What this task involves
If a picture appears, leave it out, and reproduce exactly the lines from the start of the listing below through the one bearing "Not exhaustive, no".

-=-=-

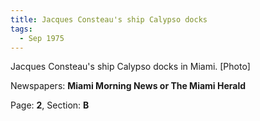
 ```yaml
---  
title: Jacques Consteau's ship Calypso docks  
tags:  
  - Sep 1975  
---  
```

  
Jacques Consteau's ship Calypso docks in Miami. [Photo]  
  
Newspapers: **Miami Morning News or The Miami Herald**  
  
Page: **2**, Section: **B** 

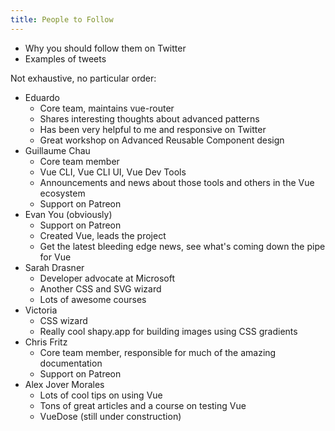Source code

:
 ```yaml
---
title: People to Follow
---
```


- Why you should follow them on Twitter
- Examples of tweets

Not exhaustive, no particular order:
- Eduardo
  - Core team, maintains vue-router
  - Shares interesting thoughts about advanced patterns
  - Has been very helpful to me and responsive on Twitter
  - Great workshop on Advanced Reusable Component design
- Guillaume Chau
  - Core team member
  - Vue CLI, Vue CLI UI, Vue Dev Tools
  - Announcements and news about those tools and others in the Vue ecosystem
  - Support on Patreon
- Evan You (obviously)
  - Support on Patreon
  - Created Vue, leads the project
  - Get the latest bleeding edge news, see what's coming down the pipe for Vue
- Sarah Drasner
  - Developer advocate at Microsoft
  - Another CSS and SVG wizard
  - Lots of awesome courses
- Victoria
  - CSS wizard
  - Really cool shapy.app for building images using CSS gradients
- Chris Fritz
  - Core team member, responsible for much of the amazing documentation
  - Support on Patreon
- Alex Jover Morales
  - Lots of cool tips on using Vue
  - Tons of great articles and a course on testing Vue
  - VueDose (still under construction)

-=-=-

Solution for this task
 ```yaml
---  
title: Jacques Consteau's ship Calypso docks  
tags:  
  - Sep 1975  
---  
```

  
Jacques Consteau's ship Calypso docks in Miami. [Photo]  
  
Newspapers: **Miami Morning News or The Miami Herald**  
  
Page: **2**, Section: **B** 

Source code

:
 ```yaml
---
title: People to Follow
---
```


- Why you should follow them on Twitter
- Examples of tweets

Not exhaustive, no particular order:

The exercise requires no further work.